Wednesday, June 23, 2010

Summer Solstice Blues Averted!

The summer solstice in the Northern Hemisphere occurred a couple of days ago on June 21 -- longest day of the year here, and of course for the Southern Hemisphere, the shortest. I always feel a twinge on June 21, because the nights start getting longer again. But this year, I had something new to think about -- in the lead up to June 21, a number of people sent me the following e-mail:
Please watch this on 21st June

SHARE THIS WITH YOUR FRIENDS, AS NO ONE ALIVE TODAY WILL EVER SEE IT AGAIN. Two Suns on 21th June 2010

21st June - the Whole World is waiting for.............

Star Aderoid will be the brightest in the sky, starting 10 June. It will look as large as the sun from naked eye. This will culminate on 21stjune when the star comes within 34.65M miles of the earth. Be sure to watch the sky on june. 21 at 12:30 pm. It will look like the earth has 2 suns.!!

The next time Aderoid may come this close is in 2287

The e-mail came with a photo:

The photo itself seems to have been inspired by the sunset on Tatooine sequence in the first-ever Star Wars movie (Episode 4 - A New Hope). It is, as you might expect, a product of the photoshopper's art, and not at all based ion reality. (Did you see two suns in the sky on June 21, or on any of the 11 days leading up to it??) The HTML in the e-mail has embedded text which reads "Fun & Info @ Keralites.net". Keralites.net actually exists, and appears to be a site promoting the state of Kerala, which is in India.

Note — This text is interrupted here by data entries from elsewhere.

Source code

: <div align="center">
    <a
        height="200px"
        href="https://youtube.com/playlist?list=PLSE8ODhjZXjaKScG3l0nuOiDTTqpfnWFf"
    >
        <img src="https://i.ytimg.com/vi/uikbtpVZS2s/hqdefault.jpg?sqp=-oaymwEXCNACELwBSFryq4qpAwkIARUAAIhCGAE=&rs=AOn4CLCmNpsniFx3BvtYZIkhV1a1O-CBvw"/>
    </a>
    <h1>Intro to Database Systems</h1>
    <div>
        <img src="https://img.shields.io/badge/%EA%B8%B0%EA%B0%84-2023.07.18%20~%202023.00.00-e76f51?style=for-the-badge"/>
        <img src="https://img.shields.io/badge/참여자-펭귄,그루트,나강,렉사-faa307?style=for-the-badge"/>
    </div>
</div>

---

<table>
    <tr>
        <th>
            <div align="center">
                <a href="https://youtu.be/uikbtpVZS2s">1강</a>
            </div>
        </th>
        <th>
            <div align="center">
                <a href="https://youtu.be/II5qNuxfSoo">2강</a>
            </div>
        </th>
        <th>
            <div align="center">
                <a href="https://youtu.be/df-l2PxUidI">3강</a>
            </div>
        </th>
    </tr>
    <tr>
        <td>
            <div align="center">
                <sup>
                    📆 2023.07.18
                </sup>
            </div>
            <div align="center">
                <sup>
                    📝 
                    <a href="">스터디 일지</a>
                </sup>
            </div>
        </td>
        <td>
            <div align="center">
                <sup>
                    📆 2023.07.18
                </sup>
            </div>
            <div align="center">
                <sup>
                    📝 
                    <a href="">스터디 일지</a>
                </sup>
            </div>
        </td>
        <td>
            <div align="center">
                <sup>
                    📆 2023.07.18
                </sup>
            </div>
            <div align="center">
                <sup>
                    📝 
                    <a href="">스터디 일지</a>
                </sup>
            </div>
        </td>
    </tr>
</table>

Clicking on a couple of links led to dead ends, so it doesn't look like keralites.net has any significant content that I want to be looking for.

Notwithstanding the fact that I received this e-mail from respected sources, the content is total crap. (You really didn't see two suns in the sky on June 21, did you??)

What I find interesting is that people who are knowledgeable and canny are still taken in by junk like this, probably because the sky and astronomical matters in general are increasingly foreign to urban people.

Snopes, as usual, was right on top of this one. The following snippet is my favourite piece of their article:
An object as large as a star approaching the Earth would not suddenly appear at a particular hour of a given day and then be gone; if would be visible over an extended period of time.

If a star were truly about to pass within 35 million miles of Earth, the preparations we'd be undertaking would be to get ready to meet our makers and not to marvel at the beauty of the phenomenon, as the results would be catastrophic. By way of comparison, the Earth is 93 million miles from the Sun, while the planet Mercury orbits the Sun at an average distance of 36 million miles. If a star comparable to our Sun were to travel within 34.65 million miles of the Earth, our planet would quickly become like Mercury: a barren, lifeless, deep-fried hunk of rock.

The disconnect with the night sky in the majority of people in our modern society can likely be attributable, at least in part, to artificial lighting which makes it impossible for us to see the sky clearly at night.

But, whatever the source of the disconnect, one consequence of it is that nonsense like the "Aderoid" story gets circulated. And even more egregiously, the seeds are sown for the credulous to be taken in by more dangerous nonsense like Zecharia Sitchin's modern attempt to revive the lunacy of Immanuel Velikovsky and Erich von Daniken. Sitchin's books are likely one of the elements driving the belief in an apocalypse in 2012, a belief sufficiently widespread that NASA felt compelled to put up an educational web page about it.

This year, I spent a quiet summer solstice with my family, under a sky with only one sun. Nothing potentially world ending happened, unless you count my inability to locate my favourite chip dip.